▶ [Problem details]:
From the entries below, output the line with "<li>From Plugins, Select <b>Add New</b></li>" and each following line up to and including the line with "<h2>Conclusion</h2>", exactly as written.

▶ [Data for analysis]:
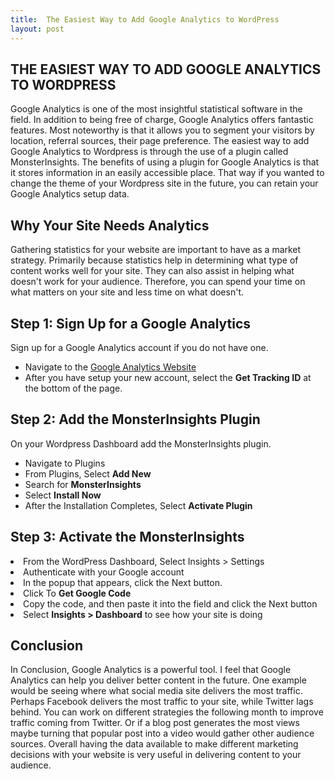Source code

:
 ```yaml
---
title:  The Easiest Way to Add Google Analytics to WordPress
layout: post
---
```

<h2>THE EASIEST WAY TO ADD GOOGLE ANALYTICS TO WORDPRESS</h2>  
Google Analytics is one of the most insightful statistical software in the field. In addition to being free of charge, Google Analytics offers fantastic features. Most noteworthy is that it allows you to segment your visitors by location, referral sources, their page preference. The easiest way to add Google Analytics to Wordpress is through the use of a plugin called MonsterInsights. The benefits of using a plugin for Google Analytics is that it stores information in an easily accessible place. That way if you wanted to change the theme of your Wordpress site in the future, you can retain your Google Analytics setup data. 

<h2>Why Your Site Needs Analytics</h2>
Gathering statistics for your website are important to have as a market strategy. Primarily because statistics help in determining what type of content works well for your site. They can also assist in helping what doesn't work for your audience. Therefore, you can spend your time on what matters on your site and less time on what doesn't.


<h2>Step 1: Sign Up for a Google Analytics</h2>
Sign up for a Google Analytics account if you do not have one. 
<ul>
<li>Navigate to the <a href="https://www.google.com/analytics/" rel="noopener" target="_blank">Google Analytics Website</a></li>
<li>After you have setup your new account, select the <b>Get Tracking ID</b> at the bottom of the page.</li>
</ul>

<h2>Step 2: Add the MonsterInsights Plugin</h2>
On your Wordpress Dashboard add the MonsterInsights plugin.
<ul>
<li>Navigate to Plugins</li>
<li>From Plugins, Select <b>Add New</b></li>
<li>Search for <b>MonsterInsights</b></li>
<li>Select <b>Install Now</b></li>
<li>After the Installation Completes, Select <b>Activate Plugin</b></li>
</ul>

<h2>Step 3: Activate the MonsterInsights </h2>
<li>From the WordPress Dashboard, Select Insights > Settings</li>
<li>Authenticate with your Google account</li>
<li>In the popup that appears, click the Next button.</li>
<li>Click To <b>Get Google Code</b></li>
<li>Copy the code, and then paste it into the field and click the Next button</li>
<li>Select <b>Insights > Dashboard</b> to see how your site is doing</li>


<h2>Conclusion</h2>
In Conclusion, Google Analytics is a powerful tool. I feel that Google Analytics can help you deliver better content in the future. One example would be seeing where what social media site delivers the most traffic. Perhaps Facebook delivers the most traffic to your site, while Twitter lags behind. You can work on different strategies the following month to improve traffic coming from Twitter. Or if a blog post generates the most views maybe turning that popular post into a video would gather other audience sources. Overall having the data available to make different marketing decisions with your website is very useful in delivering content to your audience.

▶ [Answer box]:
<li>From Plugins, Select <b>Add New</b></li>
<li>Search for <b>MonsterInsights</b></li>
<li>Select <b>Install Now</b></li>
<li>After the Installation Completes, Select <b>Activate Plugin</b></li>
</ul>

<h2>Step 3: Activate the MonsterInsights </h2>
<li>From the WordPress Dashboard, Select Insights > Settings</li>
<li>Authenticate with your Google account</li>
<li>In the popup that appears, click the Next button.</li>
<li>Click To <b>Get Google Code</b></li>
<li>Copy the code, and then paste it into the field and click the Next button</li>
<li>Select <b>Insights > Dashboard</b> to see how your site is doing</li>


<h2>Conclusion</h2>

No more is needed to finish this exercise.